- Bayarsing Location in West Bengal Bayarsing Location in India
- Coordinates: 22°20′00″N 88°37′17″E﻿ / ﻿22.3334°N 88.6215°E
- Country: India
- State: West Bengal
- District: South 24 Parganas
- CD block: Canning I

Area
- • Total: 3.73 km^{2} (1.44 sq mi)
- Elevation: 6 m (20 ft)

Population (2011)
- • Total: 8,346
- • Density: 2,240/km^{2} (5,800/sq mi)

Languages
- • Official: Bengali
- • Additional official: English
- Time zone: UTC+5:30 (IST)
- PIN: 743611
- Telephone code: +91 3218
- Vehicle registration: WB-19 to WB-22, WB-95 to WB-99
- Lok Sabha constituency: Jaynagar (SC)
- Vidhan Sabha constituency: Canning Paschim (SC)
- Website: www.s24pgs.gov.in

= Bayarsing =

Bayarsing is a census town within the jurisdiction of the Canning police station in the Canning I CD block in the Canning subdivision of the South 24 Parganas district in the Indian state of West Bengal.

==Geography==

===Area overview===
Canning subdivision has a very low level of urbanization. Only 12.37% of the population lives in the urban areas and 87.63% lives in the rural areas. There are 8 census towns in Canning I CD block and only 2 in the rest of the subdivision. The entire district is situated in the Ganges Delta with numerous islands in the southern part of the region. The area (shown in the map alongside) borders on the Sundarbans National Park and a major portion of it is a part of the Sundarbans settlements. It is a flat low-lying area in the South Bidyadhari plains. The Matla River is prominent and there are many streams and water channels locally known as khals. A comparatively recent country-wide development is the guarding of the coastal areas with special coastal force.
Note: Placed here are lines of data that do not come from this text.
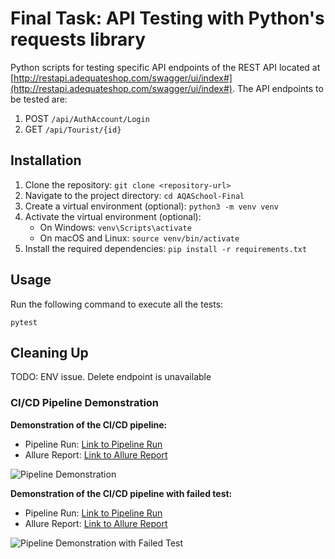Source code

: # Final Task:  API Testing with Python's requests library

Python scripts for testing specific API endpoints of the REST API located at [http://restapi.adequateshop.com/swagger/ui/index#](http://restapi.adequateshop.com/swagger/ui/index#). The API endpoints to be tested are:

1. POST `/api/AuthAccount/Login`
2. GET `/api/Tourist/{id}`


## Installation

1. Clone the repository: `git clone <repository-url>`
2. Navigate to the project directory: `cd AQASchool-Final`
3. Create a virtual environment (optional): `python3 -m venv venv`
4. Activate the virtual environment (optional):
   - On Windows: `venv\Scripts\activate`
   - On macOS and Linux: `source venv/bin/activate`
5. Install the required dependencies: `pip install -r requirements.txt`

## Usage

Run the following command to execute all the tests:

   ```
   pytest
   ```

## Cleaning Up

TODO: ENV issue. Delete endpoint is unavailable

### CI/CD Pipeline Demonstration

**Demonstration of the CI/CD pipeline:**

- Pipeline Run: [Link to Pipeline Run](https://github.com/A-S-A-S/AQASchool-Final/actions/runs/5247623217/jobs/9478019885)
- Allure Report: [Link to Allure Report](https://a-s-a-s.github.io/AQASchool-Final/12/#)

![Pipeline Demonstration](https://i.imgur.com/FnpTb9w.png)

**Demonstration of the CI/CD pipeline with failed test:**

- Pipeline Run: [Link to Pipeline Run](https://github.com/A-S-A-S/AQASchool-Final/actions/runs/5247774303/jobs/9478370093)
- Allure Report: [Link to Allure Report](https://a-s-a-s.github.io/AQASchool-Final/15/#)

![Pipeline Demonstration with Failed Test](https://i.imgur.com/tJhPS93.png)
Note: The map alongside presents some of the notable locations in the subdivision. All places marked in the map are linked in the larger full screen map.

===Location===
Bayarsing is located at

Rajapur, Taldi, Bayarsing, Matla and Dighirpar form a cluster of census towns in the Canning I CD block, as per the map of the Canning I CD block on page 333 of the District Census Handbook 2011. Canning is not identified as a separate place in 2011 census records. The map of CD block Canning I in the District Census Handbook for the South 24 Parganas shows Canning as being a part of Matla and Dighirpar census towns.

==Demographics==
According to the 2011 Census of India, Bayarsing had a total population of 8,346, of which 4,219 (51%) were males and 4,127 (49%) were females. There were 1,256 persons in the age range of 0 to 6 years. The total number of literate persons in Bayarsing was 4,554 (64.23% of the population over 6 years).

==Infrastructure==
According to the District Census Handbook 2011, Bayarsing covered an area of 3.7311 km^{2}. Among the civic amenities, the protected water supply involved pressure tank and service reservoir. It had 480 domestic electric connections and 10 road light points. Among the medical facilities it had 2 dispensaries/ health centres, 1 veterinary hospital, 2 charitable hospitals/nursing homes and 12 medicine shops. Among the educational facilities It had were 3 primary schools. It had 11 non-formal education centres (Sarba Siksha Abhiyan) and 1 special school for the disabled.

==Transport==
Baruipur-Canning Road links Bayarsing to the State Highway 1.

Matla Halt railway station is located nearby.

==Healthcare==
Ghutiari Sharif Block Primary Health Centre at Ghutiari Sharif, with 10 beds, is the major government medical facility in the Canning I CD block.